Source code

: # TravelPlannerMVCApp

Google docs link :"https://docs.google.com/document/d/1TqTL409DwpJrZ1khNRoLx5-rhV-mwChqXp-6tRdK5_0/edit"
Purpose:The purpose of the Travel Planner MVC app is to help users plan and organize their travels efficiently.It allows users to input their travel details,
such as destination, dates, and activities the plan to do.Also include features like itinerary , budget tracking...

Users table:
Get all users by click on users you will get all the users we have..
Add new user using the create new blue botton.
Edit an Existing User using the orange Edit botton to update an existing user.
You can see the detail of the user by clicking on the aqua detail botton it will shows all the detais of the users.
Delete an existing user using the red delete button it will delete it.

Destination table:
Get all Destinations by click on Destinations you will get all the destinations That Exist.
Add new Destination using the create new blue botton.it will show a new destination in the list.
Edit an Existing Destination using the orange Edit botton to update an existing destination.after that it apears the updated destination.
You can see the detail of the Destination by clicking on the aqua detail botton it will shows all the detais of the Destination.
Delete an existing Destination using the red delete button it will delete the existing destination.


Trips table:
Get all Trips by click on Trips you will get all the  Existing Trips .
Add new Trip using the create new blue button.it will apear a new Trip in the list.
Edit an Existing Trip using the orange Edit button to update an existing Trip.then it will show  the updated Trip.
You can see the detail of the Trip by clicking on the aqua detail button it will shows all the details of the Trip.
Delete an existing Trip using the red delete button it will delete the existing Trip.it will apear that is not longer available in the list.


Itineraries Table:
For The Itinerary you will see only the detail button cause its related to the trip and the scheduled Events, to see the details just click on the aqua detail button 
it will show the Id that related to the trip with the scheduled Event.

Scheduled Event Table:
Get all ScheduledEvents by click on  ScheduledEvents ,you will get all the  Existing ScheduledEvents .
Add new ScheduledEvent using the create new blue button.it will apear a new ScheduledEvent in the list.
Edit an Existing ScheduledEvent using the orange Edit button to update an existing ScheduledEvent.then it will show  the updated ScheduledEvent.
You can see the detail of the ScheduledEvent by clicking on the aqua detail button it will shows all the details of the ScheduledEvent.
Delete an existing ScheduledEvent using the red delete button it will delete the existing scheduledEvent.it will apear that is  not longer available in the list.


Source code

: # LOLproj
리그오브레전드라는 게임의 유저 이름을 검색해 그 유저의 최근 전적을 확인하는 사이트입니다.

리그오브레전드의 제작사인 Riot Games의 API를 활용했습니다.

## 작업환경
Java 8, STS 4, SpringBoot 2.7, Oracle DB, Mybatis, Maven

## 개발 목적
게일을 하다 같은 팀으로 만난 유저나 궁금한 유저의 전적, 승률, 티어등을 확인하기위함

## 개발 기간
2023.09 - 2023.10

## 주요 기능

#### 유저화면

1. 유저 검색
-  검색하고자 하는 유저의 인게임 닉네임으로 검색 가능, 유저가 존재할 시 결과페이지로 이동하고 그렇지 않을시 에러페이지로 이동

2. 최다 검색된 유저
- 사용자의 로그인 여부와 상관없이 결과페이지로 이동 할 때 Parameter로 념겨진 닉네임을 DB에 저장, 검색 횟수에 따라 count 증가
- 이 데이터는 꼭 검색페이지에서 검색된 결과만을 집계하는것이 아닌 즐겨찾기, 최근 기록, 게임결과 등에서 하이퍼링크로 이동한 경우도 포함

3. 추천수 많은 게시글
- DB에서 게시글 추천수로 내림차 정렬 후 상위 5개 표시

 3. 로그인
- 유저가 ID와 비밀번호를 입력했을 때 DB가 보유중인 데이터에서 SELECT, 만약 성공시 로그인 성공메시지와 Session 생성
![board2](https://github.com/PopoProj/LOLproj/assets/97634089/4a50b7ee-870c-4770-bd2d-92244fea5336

_ _ _

TASK OBJECTIVE — When you reach the end of the data, retype all of it exactly.

RESPONSE BELOW —
Source code

: # TravelPlannerMVCApp

Google docs link :"https://docs.google.com/document/d/1TqTL409DwpJrZ1khNRoLx5-rhV-mwChqXp-6tRdK5_0/edit"
Purpose:The purpose of the Travel Planner MVC app is to help users plan and organize their travels efficiently.It allows users to input their travel details,
such as destination, dates, and activities the plan to do.Also include features like itinerary , budget tracking...

Users table:
Get all users by click on users you will get all the users we have..
Add new user using the create new blue botton.
Edit an Existing User using the orange Edit botton to update an existing user.
You can see the detail of the user by clicking on the aqua detail botton it will shows all the detais of the users.
Delete an existing user using the red delete button it will delete it.

Destination table:
Get all Destinations by click on Destinations you will get all the destinations That Exist.
Add new Destination using the create new blue botton.it will show a new destination in the list.
Edit an Existing Destination using the orange Edit botton to update an existing destination.after that it apears the updated destination.
You can see the detail of the Destination by clicking on the aqua detail botton it will shows all the detais of the Destination.
Delete an existing Destination using the red delete button it will delete the existing destination.


Trips table:
Get all Trips by click on Trips you will get all the  Existing Trips .
Add new Trip using the create new blue button.it will apear a new Trip in the list.
Edit an Existing Trip using the orange Edit button to update an existing Trip.then it will show  the updated Trip.
You can see the detail of the Trip by clicking on the aqua detail button it will shows all the details of the Trip.
Delete an existing Trip using the red delete button it will delete the existing Trip.it will apear that is not longer available in the list.


Itineraries Table:
For The Itinerary you will see only the detail button cause its related to the trip and the scheduled Events, to see the details just click on the aqua detail button 
it will show the Id that related to the trip with the scheduled Event.

Scheduled Event Table:
Get all ScheduledEvents by click on  ScheduledEvents ,you will get all the  Existing ScheduledEvents .
Add new ScheduledEvent using the create new blue button.it will apear a new ScheduledEvent in the list.
Edit an Existing ScheduledEvent using the orange Edit button to update an existing ScheduledEvent.then it will show  the updated ScheduledEvent.
You can see the detail of the ScheduledEvent by clicking on the aqua detail button it will shows all the details of the ScheduledEvent.
Delete an existing ScheduledEvent using the red delete button it will delete the existing scheduledEvent.it will apear that is  not longer available in the list.


Source code

: # LOLproj
리그오브레전드라는 게임의 유저 이름을 검색해 그 유저의 최근 전적을 확인하는 사이트입니다.

리그오브레전드의 제작사인 Riot Games의 API를 활용했습니다.

## 작업환경
Java 8, STS 4, SpringBoot 2.7, Oracle DB, Mybatis, Maven

## 개발 목적
게일을 하다 같은 팀으로 만난 유저나 궁금한 유저의 전적, 승률, 티어등을 확인하기위함

## 개발 기간
2023.09 - 2023.10

## 주요 기능

#### 유저화면

1. 유저 검색
-  검색하고자 하는 유저의 인게임 닉네임으로 검색 가능, 유저가 존재할 시 결과페이지로 이동하고 그렇지 않을시 에러페이지로 이동

2. 최다 검색된 유저
- 사용자의 로그인 여부와 상관없이 결과페이지로 이동 할 때 Parameter로 념겨진 닉네임을 DB에 저장, 검색 횟수에 따라 count 증가
- 이 데이터는 꼭 검색페이지에서 검색된 결과만을 집계하는것이 아닌 즐겨찾기, 최근 기록, 게임결과 등에서 하이퍼링크로 이동한 경우도 포함

3. 추천수 많은 게시글
- DB에서 게시글 추천수로 내림차 정렬 후 상위 5개 표시

 3. 로그인
- 유저가 ID와 비밀번호를 입력했을 때 DB가 보유중인 데이터에서 SELECT, 만약 성공시 로그인 성공메시지와 Session 생성
![board2](https://github.com/PopoProj/LOLproj/assets/97634089/4a50b7ee-870c-4770-bd2d-92244fea5336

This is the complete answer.